> What you have to do:
In this exercise, each record below is to be written out again exactly.

> Provided material:

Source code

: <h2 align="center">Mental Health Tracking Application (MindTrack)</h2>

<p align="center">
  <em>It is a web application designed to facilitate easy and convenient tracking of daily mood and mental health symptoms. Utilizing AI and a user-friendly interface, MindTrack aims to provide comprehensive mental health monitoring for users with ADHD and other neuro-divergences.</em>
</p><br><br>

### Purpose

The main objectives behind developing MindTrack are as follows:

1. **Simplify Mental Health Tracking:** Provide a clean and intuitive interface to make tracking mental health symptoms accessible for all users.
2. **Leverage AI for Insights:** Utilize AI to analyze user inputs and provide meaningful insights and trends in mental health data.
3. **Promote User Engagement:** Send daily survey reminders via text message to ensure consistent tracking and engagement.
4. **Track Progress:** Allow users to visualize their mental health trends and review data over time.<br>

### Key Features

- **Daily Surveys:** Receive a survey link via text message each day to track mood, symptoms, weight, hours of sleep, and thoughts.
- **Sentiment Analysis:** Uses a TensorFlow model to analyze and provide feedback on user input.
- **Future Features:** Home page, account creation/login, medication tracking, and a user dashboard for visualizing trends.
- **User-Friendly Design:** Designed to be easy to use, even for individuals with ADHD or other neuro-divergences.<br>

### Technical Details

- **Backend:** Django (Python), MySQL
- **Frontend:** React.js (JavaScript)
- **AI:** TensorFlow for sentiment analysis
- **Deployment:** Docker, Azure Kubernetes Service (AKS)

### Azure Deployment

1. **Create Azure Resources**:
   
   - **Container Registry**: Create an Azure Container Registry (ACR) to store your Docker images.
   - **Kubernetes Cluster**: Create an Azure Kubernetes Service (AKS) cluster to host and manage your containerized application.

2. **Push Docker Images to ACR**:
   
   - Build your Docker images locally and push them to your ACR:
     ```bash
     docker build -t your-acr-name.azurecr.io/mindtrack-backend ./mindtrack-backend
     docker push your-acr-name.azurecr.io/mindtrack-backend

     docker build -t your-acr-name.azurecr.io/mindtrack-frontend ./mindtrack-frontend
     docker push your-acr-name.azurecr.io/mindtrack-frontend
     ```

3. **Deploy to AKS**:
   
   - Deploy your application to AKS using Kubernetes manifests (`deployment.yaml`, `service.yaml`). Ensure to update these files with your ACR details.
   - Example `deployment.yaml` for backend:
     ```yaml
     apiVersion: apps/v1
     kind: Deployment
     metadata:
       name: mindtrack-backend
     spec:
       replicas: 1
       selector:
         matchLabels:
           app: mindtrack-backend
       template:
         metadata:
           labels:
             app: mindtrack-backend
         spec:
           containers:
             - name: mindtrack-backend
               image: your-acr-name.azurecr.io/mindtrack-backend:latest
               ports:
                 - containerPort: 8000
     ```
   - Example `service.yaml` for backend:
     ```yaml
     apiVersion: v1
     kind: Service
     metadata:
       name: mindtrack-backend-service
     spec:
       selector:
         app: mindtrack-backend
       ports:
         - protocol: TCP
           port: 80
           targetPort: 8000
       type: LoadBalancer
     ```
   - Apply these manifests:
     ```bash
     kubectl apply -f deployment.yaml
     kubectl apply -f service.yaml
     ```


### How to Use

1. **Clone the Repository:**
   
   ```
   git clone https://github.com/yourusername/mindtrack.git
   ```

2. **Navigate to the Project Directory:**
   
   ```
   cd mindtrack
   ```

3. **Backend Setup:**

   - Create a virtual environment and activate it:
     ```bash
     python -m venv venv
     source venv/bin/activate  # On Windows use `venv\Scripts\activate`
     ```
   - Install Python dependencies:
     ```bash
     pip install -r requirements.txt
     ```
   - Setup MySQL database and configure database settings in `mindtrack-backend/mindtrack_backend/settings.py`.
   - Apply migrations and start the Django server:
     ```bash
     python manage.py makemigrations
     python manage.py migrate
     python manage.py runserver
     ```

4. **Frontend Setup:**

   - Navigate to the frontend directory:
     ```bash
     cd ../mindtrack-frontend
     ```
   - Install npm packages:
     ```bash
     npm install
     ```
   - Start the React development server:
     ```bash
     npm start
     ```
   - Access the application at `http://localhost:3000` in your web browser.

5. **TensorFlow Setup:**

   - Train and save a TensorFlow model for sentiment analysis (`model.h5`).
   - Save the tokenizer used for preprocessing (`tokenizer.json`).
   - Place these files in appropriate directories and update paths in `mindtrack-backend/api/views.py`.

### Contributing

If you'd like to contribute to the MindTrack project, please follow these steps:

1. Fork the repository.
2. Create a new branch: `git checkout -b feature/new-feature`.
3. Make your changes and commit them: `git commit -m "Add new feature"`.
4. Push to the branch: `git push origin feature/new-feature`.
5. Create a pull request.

> Solution to this exercise:
Source code

: <h2 align="center">Mental Health Tracking Application (MindTrack)</h2>

<p align="center">
  <em>It is a web application designed to facilitate easy and convenient tracking of daily mood and mental health symptoms. Utilizing AI and a user-friendly interface, MindTrack aims to provide comprehensive mental health monitoring for users with ADHD and other neuro-divergences.</em>
</p><br><br>

### Purpose

The main objectives behind developing MindTrack are as follows:

1. **Simplify Mental Health Tracking:** Provide a clean and intuitive interface to make tracking mental health symptoms accessible for all users.
2. **Leverage AI for Insights:** Utilize AI to analyze user inputs and provide meaningful insights and trends in mental health data.
3. **Promote User Engagement:** Send daily survey reminders via text message to ensure consistent tracking and engagement.
4. **Track Progress:** Allow users to visualize their mental health trends and review data over time.<br>

### Key Features

- **Daily Surveys:** Receive a survey link via text message each day to track mood, symptoms, weight, hours of sleep, and thoughts.
- **Sentiment Analysis:** Uses a TensorFlow model to analyze and provide feedback on user input.
- **Future Features:** Home page, account creation/login, medication tracking, and a user dashboard for visualizing trends.
- **User-Friendly Design:** Designed to be easy to use, even for individuals with ADHD or other neuro-divergences.<br>

### Technical Details

- **Backend:** Django (Python), MySQL
- **Frontend:** React.js (JavaScript)
- **AI:** TensorFlow for sentiment analysis
- **Deployment:** Docker, Azure Kubernetes Service (AKS)

### Azure Deployment

1. **Create Azure Resources**:
   
   - **Container Registry**: Create an Azure Container Registry (ACR) to store your Docker images.
   - **Kubernetes Cluster**: Create an Azure Kubernetes Service (AKS) cluster to host and manage your containerized application.

2. **Push Docker Images to ACR**:
   
   - Build your Docker images locally and push them to your ACR:
     ```bash
     docker build -t your-acr-name.azurecr.io/mindtrack-backend ./mindtrack-backend
     docker push your-acr-name.azurecr.io/mindtrack-backend

     docker build -t your-acr-name.azurecr.io/mindtrack-frontend ./mindtrack-frontend
     docker push your-acr-name.azurecr.io/mindtrack-frontend
     ```

3. **Deploy to AKS**:
   
   - Deploy your application to AKS using Kubernetes manifests (`deployment.yaml`, `service.yaml`). Ensure to update these files with your ACR details.
   - Example `deployment.yaml` for backend:
     ```yaml
     apiVersion: apps/v1
     kind: Deployment
     metadata:
       name: mindtrack-backend
     spec:
       replicas: 1
       selector:
         matchLabels:
           app: mindtrack-backend
       template:
         metadata:
           labels:
             app: mindtrack-backend
         spec:
           containers:
             - name: mindtrack-backend
               image: your-acr-name.azurecr.io/mindtrack-backend:latest
               ports:
                 - containerPort: 8000
     ```
   - Example `service.yaml` for backend:
     ```yaml
     apiVersion: v1
     kind: Service
     metadata:
       name: mindtrack-backend-service
     spec:
       selector:
         app: mindtrack-backend
       ports:
         - protocol: TCP
           port: 80
           targetPort: 8000
       type: LoadBalancer
     ```
   - Apply these manifests:
     ```bash
     kubectl apply -f deployment.yaml
     kubectl apply -f service.yaml
     ```


### How to Use

1. **Clone the Repository:**
   
   ```
   git clone https://github.com/yourusername/mindtrack.git
   ```

2. **Navigate to the Project Directory:**
   
   ```
   cd mindtrack
   ```

3. **Backend Setup:**

   - Create a virtual environment and activate it:
     ```bash
     python -m venv venv
     source venv/bin/activate  # On Windows use `venv\Scripts\activate`
     ```
   - Install Python dependencies:
     ```bash
     pip install -r requirements.txt
     ```
   - Setup MySQL database and configure database settings in `mindtrack-backend/mindtrack_backend/settings.py`.
   - Apply migrations and start the Django server:
     ```bash
     python manage.py makemigrations
     python manage.py migrate
     python manage.py runserver
     ```

4. **Frontend Setup:**

   - Navigate to the frontend directory:
     ```bash
     cd ../mindtrack-frontend
     ```
   - Install npm packages:
     ```bash
     npm install
     ```
   - Start the React development server:
     ```bash
     npm start
     ```
   - Access the application at `http://localhost:3000` in your web browser.

5. **TensorFlow Setup:**

   - Train and save a TensorFlow model for sentiment analysis (`model.h5`).
   - Save the tokenizer used for preprocessing (`tokenizer.json`).
   - Place these files in appropriate directories and update paths in `mindtrack-backend/api/views.py`.

### Contributing

If you'd like to contribute to the MindTrack project, please follow these steps:

1. Fork the repository.
2. Create a new branch: `git checkout -b feature/new-feature`.
3. Make your changes and commit them: `git commit -m "Add new feature"`.
4. Push to the branch: `git push origin feature/new-feature`.
5. Create a pull request.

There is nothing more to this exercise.